The Unicode Standard, Version 2.0

Chapter 1 - Introduction

This excerpt from the book, The Unicode Standard, Version 2.0 has been reformatted and edited for use on the web.

1.1 Design Goals
1.2 Coverage
1.3 About this book
1.4 The Unicode Consortium
1.5 The Unicode Standard and ISO/IEC 10646

The Unicode Standard is a fixed-width, uniform encoding scheme for written characters and text. The repertoire of this international character code for information processing includes characters for the major scripts of the world, as well as technical symbols in common use. The Unicode character encoding treats alphabetic characters, ideographic characters, and symbols identically, which means that they can be used in any mixture and with equal facility. The Unicode Standard is modeled on the ASCII character set, but uses a 16-bit encoding to support fall multilingual text. No escape sequence or control code is required to specify any character in any language.

Figure 1-1. Wide ASCII

The Unicode Standard specifies a numerical value and a name for each of its characters; in this respect, it is similar to other character encoding standards from ASCII onwards (see Figure 1-1). The Unicode Standard is code-for-code identical with International Standard ISO/IEC 10646-1:1993. Information Technology -- Universal Multiple-Octet Coded Character Set (UCS)-Part 1: Architecture and Basic Multilingual Plane.

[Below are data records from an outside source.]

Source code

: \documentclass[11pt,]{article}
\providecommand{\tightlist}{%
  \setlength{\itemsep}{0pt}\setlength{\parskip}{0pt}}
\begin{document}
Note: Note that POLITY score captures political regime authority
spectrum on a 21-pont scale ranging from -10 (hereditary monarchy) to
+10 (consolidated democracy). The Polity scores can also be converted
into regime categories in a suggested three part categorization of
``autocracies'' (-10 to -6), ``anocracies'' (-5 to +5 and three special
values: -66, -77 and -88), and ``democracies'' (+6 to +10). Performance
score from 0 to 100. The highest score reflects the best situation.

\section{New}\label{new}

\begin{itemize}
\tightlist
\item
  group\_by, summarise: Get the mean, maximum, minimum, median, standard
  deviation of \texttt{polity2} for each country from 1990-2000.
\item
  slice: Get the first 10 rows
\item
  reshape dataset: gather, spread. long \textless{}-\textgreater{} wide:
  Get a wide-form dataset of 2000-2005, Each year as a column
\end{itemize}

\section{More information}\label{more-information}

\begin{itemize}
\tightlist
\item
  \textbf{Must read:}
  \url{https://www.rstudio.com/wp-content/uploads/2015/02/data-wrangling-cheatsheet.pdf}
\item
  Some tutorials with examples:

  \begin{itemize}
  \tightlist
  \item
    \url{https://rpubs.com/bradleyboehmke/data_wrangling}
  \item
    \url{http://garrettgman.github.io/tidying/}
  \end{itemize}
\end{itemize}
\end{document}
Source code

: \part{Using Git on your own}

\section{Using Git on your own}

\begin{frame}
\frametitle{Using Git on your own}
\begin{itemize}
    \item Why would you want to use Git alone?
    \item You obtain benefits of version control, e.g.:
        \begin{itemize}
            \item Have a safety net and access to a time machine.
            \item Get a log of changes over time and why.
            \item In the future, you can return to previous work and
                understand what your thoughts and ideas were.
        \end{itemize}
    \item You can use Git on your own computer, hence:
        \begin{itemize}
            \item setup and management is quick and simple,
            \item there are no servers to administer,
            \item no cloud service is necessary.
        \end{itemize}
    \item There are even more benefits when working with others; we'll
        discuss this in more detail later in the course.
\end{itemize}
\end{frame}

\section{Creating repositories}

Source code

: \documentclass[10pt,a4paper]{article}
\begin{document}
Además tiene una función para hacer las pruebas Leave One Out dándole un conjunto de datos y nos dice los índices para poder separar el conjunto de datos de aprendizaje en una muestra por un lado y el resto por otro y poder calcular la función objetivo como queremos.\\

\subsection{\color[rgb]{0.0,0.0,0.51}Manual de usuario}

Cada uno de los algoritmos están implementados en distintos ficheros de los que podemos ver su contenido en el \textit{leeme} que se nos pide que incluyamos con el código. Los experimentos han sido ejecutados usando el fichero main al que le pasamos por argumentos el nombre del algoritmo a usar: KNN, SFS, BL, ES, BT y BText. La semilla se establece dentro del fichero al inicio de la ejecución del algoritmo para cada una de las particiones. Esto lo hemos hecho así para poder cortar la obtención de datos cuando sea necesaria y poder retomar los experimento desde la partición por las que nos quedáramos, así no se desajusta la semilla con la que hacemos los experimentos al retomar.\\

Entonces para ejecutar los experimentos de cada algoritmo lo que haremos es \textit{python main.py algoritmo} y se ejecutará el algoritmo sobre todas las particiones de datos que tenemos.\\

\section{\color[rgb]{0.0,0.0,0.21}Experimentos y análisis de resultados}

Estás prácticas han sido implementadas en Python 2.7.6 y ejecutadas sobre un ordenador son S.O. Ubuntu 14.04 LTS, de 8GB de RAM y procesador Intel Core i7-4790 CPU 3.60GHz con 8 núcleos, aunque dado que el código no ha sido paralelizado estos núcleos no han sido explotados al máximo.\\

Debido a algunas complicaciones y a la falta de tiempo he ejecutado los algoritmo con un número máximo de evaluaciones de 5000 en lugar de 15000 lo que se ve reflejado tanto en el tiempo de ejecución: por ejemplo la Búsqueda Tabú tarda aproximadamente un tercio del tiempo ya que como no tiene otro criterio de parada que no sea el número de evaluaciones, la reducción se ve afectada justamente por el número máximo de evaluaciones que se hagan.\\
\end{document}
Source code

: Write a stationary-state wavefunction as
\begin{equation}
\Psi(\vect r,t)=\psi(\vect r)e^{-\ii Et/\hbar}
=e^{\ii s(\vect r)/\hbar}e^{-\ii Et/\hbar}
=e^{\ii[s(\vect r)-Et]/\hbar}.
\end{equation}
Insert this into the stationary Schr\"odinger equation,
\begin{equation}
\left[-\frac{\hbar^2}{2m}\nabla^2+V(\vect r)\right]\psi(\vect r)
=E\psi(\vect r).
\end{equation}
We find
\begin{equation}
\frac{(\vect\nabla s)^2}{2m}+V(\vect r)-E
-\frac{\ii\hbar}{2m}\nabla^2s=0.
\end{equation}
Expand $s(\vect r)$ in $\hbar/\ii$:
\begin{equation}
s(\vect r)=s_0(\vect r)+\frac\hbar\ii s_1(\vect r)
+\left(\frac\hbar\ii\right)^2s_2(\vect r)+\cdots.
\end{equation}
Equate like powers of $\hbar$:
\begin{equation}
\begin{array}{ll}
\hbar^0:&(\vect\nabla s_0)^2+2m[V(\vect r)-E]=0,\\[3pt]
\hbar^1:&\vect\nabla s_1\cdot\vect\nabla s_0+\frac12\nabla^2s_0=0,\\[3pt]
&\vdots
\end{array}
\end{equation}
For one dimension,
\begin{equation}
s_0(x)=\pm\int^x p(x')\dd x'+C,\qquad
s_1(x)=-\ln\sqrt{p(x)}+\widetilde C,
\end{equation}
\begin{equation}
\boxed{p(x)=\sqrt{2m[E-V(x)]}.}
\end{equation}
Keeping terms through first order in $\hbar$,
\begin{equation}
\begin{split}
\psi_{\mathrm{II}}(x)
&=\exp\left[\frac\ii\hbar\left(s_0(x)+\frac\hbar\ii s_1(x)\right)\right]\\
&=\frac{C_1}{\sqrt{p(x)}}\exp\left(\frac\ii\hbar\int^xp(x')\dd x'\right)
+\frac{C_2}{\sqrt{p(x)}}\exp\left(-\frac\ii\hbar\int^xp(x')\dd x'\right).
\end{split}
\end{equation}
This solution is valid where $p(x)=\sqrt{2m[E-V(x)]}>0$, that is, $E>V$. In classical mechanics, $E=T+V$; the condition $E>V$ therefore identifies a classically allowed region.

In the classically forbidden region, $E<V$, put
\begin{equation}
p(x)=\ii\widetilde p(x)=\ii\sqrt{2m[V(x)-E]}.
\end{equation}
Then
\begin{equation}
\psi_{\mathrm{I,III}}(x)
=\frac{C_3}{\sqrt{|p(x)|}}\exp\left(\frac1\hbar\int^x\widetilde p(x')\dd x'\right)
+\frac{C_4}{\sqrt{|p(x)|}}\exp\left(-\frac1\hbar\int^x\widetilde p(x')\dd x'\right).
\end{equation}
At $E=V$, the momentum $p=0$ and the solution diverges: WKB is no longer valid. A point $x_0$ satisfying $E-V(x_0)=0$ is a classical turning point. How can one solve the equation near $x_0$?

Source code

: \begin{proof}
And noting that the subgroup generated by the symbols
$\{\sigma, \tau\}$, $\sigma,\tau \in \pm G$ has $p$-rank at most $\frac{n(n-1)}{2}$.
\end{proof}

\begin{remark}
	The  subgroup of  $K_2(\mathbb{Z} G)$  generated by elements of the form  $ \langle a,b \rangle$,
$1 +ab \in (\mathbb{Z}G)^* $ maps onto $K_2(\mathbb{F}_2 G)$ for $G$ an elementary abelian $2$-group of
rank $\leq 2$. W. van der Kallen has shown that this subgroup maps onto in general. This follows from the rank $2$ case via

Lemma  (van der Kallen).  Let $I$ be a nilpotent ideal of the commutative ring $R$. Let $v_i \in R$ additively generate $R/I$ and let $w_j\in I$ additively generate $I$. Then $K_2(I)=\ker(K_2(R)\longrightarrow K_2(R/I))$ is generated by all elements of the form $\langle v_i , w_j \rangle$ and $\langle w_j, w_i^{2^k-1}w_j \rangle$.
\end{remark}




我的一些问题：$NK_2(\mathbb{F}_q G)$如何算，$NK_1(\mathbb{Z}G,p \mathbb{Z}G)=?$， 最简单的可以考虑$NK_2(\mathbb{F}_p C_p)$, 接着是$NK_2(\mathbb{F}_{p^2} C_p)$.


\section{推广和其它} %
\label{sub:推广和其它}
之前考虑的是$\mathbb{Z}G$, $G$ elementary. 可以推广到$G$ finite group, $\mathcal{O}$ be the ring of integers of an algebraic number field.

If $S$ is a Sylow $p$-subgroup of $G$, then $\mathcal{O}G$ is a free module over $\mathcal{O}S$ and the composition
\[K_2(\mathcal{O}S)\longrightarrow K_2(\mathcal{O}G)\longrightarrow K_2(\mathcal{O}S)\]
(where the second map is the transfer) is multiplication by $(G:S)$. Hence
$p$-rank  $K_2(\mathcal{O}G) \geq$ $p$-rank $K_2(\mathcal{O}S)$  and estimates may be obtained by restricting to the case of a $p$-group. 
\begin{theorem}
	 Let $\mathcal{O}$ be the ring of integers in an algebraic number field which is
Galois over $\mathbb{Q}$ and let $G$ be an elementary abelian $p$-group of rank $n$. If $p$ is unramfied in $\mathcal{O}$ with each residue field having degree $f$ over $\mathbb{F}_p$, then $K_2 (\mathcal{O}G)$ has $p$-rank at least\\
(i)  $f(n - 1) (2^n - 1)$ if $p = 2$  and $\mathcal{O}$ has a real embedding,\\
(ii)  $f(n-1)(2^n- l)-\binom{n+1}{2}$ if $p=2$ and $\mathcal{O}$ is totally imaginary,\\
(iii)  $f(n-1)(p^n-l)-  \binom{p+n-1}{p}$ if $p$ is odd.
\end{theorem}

As well as assigning character codes and names, the Unicode Standard provides other information not found in conventional character set standards, but crucial for using character encoding in implementations. The Unicode Standard defines properties for characters and includes application data such as case mapping tables and mappings to the repertoires of international, national, and industry character sets. The Unicode Consortium provides this additional information to ensure consistency in interchange of Unicode data.

1.1 Design Goals

The primary goal of the development effort for the Unicode Standard was to remedy two serious problems common to most multilingual computer programs: overloading of the font mechanism when encoding characters, and use of multiple, inconsistent character codes due to conflicting national and industry character standards. The ASCII 7-bit code space and its a-bit extensions, although used in most computing systems, are limited to 128 and 256 code positions, respectively. These 7- and 8-bit code spaces are inadequate in the global computing environment.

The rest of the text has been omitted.